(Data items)

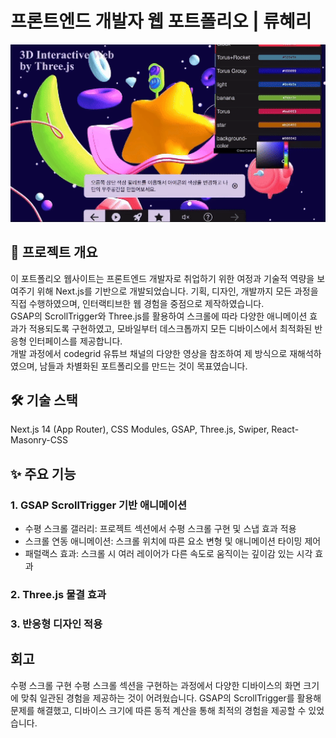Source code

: # 프론트엔드 개발자 웹 포트폴리오 | 류혜리
<img src="public/images/gif/3dinteractive.gif" width="550"></img>

## 📝 프로젝트 개요 
이 포트폴리오 웹사이트는 프론트엔드 개발자로 취업하기 위한 여정과 기술적 역량을 보여주기 위해 Next.js를 기반으로
개발되었습니다. 기획, 디자인, 개발까지 모든 과정을 직접 수행하였으며, 인터랙티브한 웹 경험을 중점으로 제작하였습니다. <br>
GSAP의 ScrollTrigger와 Three.js를 활용하여 스크롤에 따라 다양한 애니메이션 효과가 적용되도록 구현하였고,
모바일부터 데스크톱까지 모든 디바이스에서 최적화된 반응형 인터페이스를 제공합니다.<br>
개발 과정에서 codegrid 유튜브 채널의 다양한 영상을 참조하여 제 방식으로 재해석하였으며,
남들과 차별화된 포트폴리오를 만드는 것이 목표였습니다.


## 🛠️ 기술 스택
Next.js 14 (App Router), CSS Modules, GSAP, Three.js, Swiper, React-Masonry-CSS


## ✨ 주요 기능
### 1. GSAP ScrollTrigger 기반 애니메이션
- 수평 스크롤 갤러리: 프로젝트 섹션에서 수평 스크롤 구현 및 스냅 효과 적용
- 스크롤 연동 애니메이션: 스크롤 위치에 따른 요소 변형 및 애니메이션 타이밍 제어
- 패럴랙스 효과: 스크롤 시 여러 레이어가 다른 속도로 움직이는 깊이감 있는 시각 효과

### 2. Three.js 물결 효과

### 3. 반응형 디자인 적용

## 회고
수평 스크롤 구현
수평 스크롤 섹션을 구현하는 과정에서 다양한 디바이스의 화면 크기에 맞춰 일관된 경험을 제공하는 것이 어려웠습니다. GSAP의 ScrollTrigger를 활용해 문제를 해결했고, 디바이스 크기에 따른 동적 계산을 통해 최적의 경험을 제공할 수 있었습니다.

What needs to be done:
Report the count, and only the count, of lines in the records above that contain "GSAP의".

Answer space:
2